Le dije la verdad, le dije que todo este tiempo estaba enamorado de ella y que todo lo que hice fue por ella (me asombré de mi italiano perfecto) pero los segundos pasaron y ella no hablaba, solo miraba por la ventana. Al no escuchar ninguna respuesta, entré en pánico, me puse blanco, comencé a temblar y a sudar en frío. El autobús paró y me bajé como un cobarde, ella ni se inmutó al verme descender, seguía inmóvil mirando la ventana. El autobús se fue. Poco después, yo estaba aún contrariado, pateando piedritas y maldiciendo a mi amigo y su maldita canción del corazón. Me fui a Fontana de Trevi, me quedé mirando la belleza de la caída del agua, y sonó mi celular: era un mensaje de ella. “Lo sabía, pero, por qué has dejado que te cuente todo sobre él? preguntaba incrédula. Yo le respondí con un mensaje románticamente estupido: porque te quiero mucho y al ayudarte parecía que colaboraba a hacerte feliz. No obtuve respuesta.
Me sentí destrozado y extrañé mucho a mis amigos en el Perú, pero no había nadie que me diga “vamos a tomar unas chelas para olvidar”, no había nadie que me diga que no valía la pena, no hubo nadie que me diga que ella se lo perdía. Me dolía el pecho, me dolía el alma y solo buscaba mi país, mis amigos y mi familia.
Ella se alejó y cuando nos veíamos, mantenía su distancia, pero nunca dejó de hablarme, aunque las conversaciones ahora eran totalmente diplomáticas. Al empezar las clases noté que ella no venía a la universidad. Pregunté desesperado y me dijeron que tuvo un problema urgente, que tuvo que regresar a Eslovaquia y no tenía fecha de regreso. Se me partió el corazón, quise viajar y buscarla, saber que había pasado, pero nadie me lo quiso decir. No sé si ella dejó dicho eso, pero simplemente se fue y no sé si volverá.

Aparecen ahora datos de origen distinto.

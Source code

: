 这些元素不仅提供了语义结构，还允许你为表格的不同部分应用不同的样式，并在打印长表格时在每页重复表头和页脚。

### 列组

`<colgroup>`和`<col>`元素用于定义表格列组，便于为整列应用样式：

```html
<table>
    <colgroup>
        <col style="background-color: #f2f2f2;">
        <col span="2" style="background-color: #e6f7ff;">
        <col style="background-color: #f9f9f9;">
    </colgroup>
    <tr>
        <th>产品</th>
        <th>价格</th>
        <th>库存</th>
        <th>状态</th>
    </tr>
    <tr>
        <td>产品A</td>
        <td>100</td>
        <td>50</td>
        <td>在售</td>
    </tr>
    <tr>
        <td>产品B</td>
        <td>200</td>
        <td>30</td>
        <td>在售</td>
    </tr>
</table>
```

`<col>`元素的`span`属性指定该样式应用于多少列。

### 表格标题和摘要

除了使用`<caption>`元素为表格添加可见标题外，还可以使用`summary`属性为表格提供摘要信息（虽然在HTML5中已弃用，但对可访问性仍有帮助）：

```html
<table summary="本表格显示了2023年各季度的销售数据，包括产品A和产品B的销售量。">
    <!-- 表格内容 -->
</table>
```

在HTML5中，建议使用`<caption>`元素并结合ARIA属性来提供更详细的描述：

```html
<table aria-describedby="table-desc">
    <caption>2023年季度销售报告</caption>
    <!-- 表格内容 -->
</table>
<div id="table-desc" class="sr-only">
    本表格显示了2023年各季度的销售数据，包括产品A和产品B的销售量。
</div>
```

Falta poco menos de un año para que regrese a Perú y me duele pensar que quizás no la vuelva a ver. Tengo mucha incertidumbre y no quiero equivocarme. Creo que es justo que ella no me haya dicho nada, así como también lo es que nadie quiera decirme que ha pasado. Creo que es mejor dejar ir todo y ponerme a pensar en lo que de verdad es importante. Lo único que sé es que en verdad necesito un amigo en este momento.